Towards a US-RED

RED personnel have recently returned from the 2011 SHARP conference in Washington DC. The conference was hugely enjoyable, and the RED panel session—featuring presentations from all of the current Global RED partners, Canada, Australia, New Zealand, and the Netherlands—was very well attended. One of the most commonly asked questions we received, however, was why there isn’t yet a US-RED. As George H. Williams tweeted from the audience during the presentation, “Are there any American projects working on something like a Reading Experience Database? … If not, why not?”

It’s a good question. Obviously, the short answer is that no institution has yet provided the money, staffing, and technical infrastructure necessary to establish a Reading Experience Database in the United States. But everyone we talked to seemed to agree that this a necessary step for the history of the book in the US. What, then, might a US-RED look like?
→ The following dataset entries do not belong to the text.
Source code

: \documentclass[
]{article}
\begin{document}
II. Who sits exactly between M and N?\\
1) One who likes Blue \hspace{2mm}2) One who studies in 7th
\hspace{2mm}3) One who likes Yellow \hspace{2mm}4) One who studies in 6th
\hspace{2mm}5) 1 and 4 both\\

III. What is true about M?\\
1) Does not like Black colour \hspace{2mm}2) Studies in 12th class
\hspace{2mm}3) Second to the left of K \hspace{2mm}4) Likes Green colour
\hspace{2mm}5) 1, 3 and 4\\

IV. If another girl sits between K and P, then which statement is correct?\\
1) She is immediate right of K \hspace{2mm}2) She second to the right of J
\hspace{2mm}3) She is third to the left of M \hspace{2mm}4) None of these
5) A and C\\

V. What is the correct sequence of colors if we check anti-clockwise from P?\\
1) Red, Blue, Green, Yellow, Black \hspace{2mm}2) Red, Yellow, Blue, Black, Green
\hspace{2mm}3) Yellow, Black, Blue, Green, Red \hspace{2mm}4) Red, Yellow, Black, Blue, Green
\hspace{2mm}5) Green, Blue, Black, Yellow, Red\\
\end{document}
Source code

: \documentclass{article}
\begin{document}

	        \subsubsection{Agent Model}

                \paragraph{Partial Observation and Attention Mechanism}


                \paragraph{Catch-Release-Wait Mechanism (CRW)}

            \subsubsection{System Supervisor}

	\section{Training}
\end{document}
The histories of reading in the geographical areas that now make up the US are almost unimaginably vast in number and variety. Tracking them systematically might well seem impossible: this kind of project, as Matthew Bradley put it in his review of RED in the Journal of Victorian Culture last year, “has in it something analogous to the idea of trying to draw a 1:1 map of the world.” So a US-RED might have to approach the task in pieces—particular themes, time periods, regions, or even authors would form the boundaries of the project, rather than the historical and geographical borders of the nation itself.

One possible way forward would be to examine the reading communities studied by Ronald J. and Mary Saracino Zboray in Everyday Ideas: Socioliterary Experience among Antebellum New Englanders (2006). The Zborays’ labours have revealed the richness of the evidence that these readers have left behind, and their footnotes and bibliography blaze trails to the archives that a US-RED would certainly want to revisit. An eighteenth- or nineteenth-century-focussed “New England RED” would have a well-defined geographical and temporal scope, and it would be able to encompass other areas of interest as well—Emily Dickinson’s reading, for instance, or the circulation of texts between immigrant and Native American communities.

Clearly, a whole world of possibility is open to the future developers of a US-RED. Developments over the next few years should reveal some of the contours and dimensions of that world.